On 5/14/22 17:49, Charles Davis wrote:
>> How does a change in
>> executable format get around the WindowServer limitation?
> 
> Simple: Wine will now run 32-bit programs as a 64-bit process, using
> 64-bit system interfaces. This is, in fact, how Windows itself
> supports 32-bit programs on a 64-bit kernel.
> 
> The program-facing parts of Wine (*.dll files) will be in PE32 format.
> But the host-facing parts (*.so files) will still be in the native
> binary format of the host system--in the case of Mac OS, that's 64-bit
> Mach-O. The PE parts enter the Unix parts by making a "syscall" (i.e.
> not a real host syscall, just a sequence that looks a lot like an NT
> syscall to user-mode code), so from the program's point of view, all
> the host-specific code runs in "kernel mode." 32-bit programs are
> supported the same way they are in Windows, namely, with the
> Windows-on-Win64 subsystem, using thunks inside special WOW64 DLLs
> (wow64*.dll).
> 
>
It might be worth pointing out, just to further clarify Chip's answer, 
that the change in executable format does not *per se* get around any 
limitations.

What gets around the limitation is the ability to load a 32-bit code 
segment into the program, use it to run 32-bit application code, and 
then switch back to the 64-bit segment in order to call into 64-bit host 
libraries (such as, in this case, Quartz).

Using the PE executable format is not actually necessary to accomplish 
this (even for proper WoW64 support, I believe—though someone should 
correct me if I'm wrong.
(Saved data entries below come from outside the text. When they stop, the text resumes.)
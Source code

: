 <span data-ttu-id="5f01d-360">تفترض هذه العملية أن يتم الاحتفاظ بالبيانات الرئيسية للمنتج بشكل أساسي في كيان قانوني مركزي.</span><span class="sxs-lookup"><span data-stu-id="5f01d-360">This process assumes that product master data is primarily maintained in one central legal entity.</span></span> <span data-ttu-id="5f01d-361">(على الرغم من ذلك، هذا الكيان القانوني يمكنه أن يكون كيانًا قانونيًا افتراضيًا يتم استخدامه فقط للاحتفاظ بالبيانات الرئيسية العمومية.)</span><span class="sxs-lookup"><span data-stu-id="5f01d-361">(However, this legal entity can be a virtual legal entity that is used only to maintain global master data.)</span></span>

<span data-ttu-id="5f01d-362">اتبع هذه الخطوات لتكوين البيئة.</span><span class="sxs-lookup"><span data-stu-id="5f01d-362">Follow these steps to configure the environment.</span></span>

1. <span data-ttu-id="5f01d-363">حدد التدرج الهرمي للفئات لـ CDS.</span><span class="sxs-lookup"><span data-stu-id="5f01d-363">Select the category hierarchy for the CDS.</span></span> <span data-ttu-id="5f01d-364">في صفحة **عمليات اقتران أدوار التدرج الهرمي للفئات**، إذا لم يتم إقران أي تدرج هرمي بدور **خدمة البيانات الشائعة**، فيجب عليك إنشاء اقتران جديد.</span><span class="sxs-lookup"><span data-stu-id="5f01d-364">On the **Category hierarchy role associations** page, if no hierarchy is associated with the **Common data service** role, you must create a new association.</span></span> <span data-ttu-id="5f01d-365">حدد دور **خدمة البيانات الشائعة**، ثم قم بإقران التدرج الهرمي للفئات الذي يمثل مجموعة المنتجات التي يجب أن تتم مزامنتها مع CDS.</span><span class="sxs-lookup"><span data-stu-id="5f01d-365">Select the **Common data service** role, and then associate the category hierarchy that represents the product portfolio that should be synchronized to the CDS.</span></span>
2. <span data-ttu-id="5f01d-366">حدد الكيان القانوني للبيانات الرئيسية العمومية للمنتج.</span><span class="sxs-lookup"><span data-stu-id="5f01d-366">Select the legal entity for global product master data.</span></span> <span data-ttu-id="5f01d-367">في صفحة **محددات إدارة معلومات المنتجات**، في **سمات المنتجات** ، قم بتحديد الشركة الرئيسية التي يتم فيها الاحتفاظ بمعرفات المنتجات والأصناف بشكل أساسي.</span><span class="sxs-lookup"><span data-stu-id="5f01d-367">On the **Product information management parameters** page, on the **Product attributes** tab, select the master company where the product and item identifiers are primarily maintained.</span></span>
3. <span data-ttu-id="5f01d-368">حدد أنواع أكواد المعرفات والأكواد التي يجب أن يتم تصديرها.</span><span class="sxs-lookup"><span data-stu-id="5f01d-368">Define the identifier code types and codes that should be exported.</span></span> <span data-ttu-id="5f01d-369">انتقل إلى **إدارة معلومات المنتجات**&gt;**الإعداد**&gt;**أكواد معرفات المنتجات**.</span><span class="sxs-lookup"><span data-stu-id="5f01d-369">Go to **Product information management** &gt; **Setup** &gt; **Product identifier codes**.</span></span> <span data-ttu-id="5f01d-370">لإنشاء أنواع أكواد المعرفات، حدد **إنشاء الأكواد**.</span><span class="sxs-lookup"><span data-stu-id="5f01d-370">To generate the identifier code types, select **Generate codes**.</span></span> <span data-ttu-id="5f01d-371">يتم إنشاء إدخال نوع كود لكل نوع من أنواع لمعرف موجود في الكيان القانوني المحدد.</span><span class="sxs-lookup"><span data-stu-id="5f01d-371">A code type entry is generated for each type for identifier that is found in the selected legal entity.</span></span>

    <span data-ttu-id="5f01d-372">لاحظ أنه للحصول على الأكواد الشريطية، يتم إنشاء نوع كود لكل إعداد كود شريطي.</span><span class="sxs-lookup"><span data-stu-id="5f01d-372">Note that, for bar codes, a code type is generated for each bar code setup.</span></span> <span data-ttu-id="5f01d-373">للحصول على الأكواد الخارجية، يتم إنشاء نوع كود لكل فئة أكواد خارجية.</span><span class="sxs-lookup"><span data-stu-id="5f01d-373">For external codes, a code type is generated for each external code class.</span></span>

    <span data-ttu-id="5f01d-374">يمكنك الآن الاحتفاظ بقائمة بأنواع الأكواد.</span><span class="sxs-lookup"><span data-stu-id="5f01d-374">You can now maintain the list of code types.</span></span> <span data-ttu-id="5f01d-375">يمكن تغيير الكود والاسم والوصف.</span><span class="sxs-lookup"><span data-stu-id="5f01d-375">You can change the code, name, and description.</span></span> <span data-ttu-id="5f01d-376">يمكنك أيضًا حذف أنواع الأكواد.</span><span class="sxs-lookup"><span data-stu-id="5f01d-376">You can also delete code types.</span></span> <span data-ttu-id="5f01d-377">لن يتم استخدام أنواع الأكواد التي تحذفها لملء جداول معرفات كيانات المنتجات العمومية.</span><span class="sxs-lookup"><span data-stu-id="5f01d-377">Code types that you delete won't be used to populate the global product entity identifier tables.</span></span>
At least it's not necessary for obvious 
reasons.) However:

* We need to define a boundary in Wine between 32-bit and 64-bit code. 
Switching between them requires a far jump (a.k.a. ljmp). We need to 
choose what code is compiled as 32-bit, and what code is compiled as 64-bit.

* Unrelatedly, some programs expect Win32 DLLs to be in PE format on 
disk, usually for the purposes of digital restrictions management or 
anti-tamper. On the other hand, we need some code to be in host 
(.so/.dylib) format, so that it can link to other host code. [At the 
very least we need dlopen().]

* At the same time, and still unrelatedly, there are a large number of 
more minor differences between what Win32 programs expect about their 
execution environment, and what Unix libraries expect about their 
execution environment:

   (a) Win32 programs expect the TEB to be in %fs or %gs (depending on 
architecture), but Unix C libraries tend to use it for their own 
per-thread data. glibc mostly coöperates with us in this respect by 
using whichever register Windows doesn't use. However, Mac libc does not 
(it does leave some commonly used TEB offsets untouched, but that has 
not always been enough). Additionally, bug 47198 concerns a rather 
creative anti-cheat that effectively means we need to reserve *both*.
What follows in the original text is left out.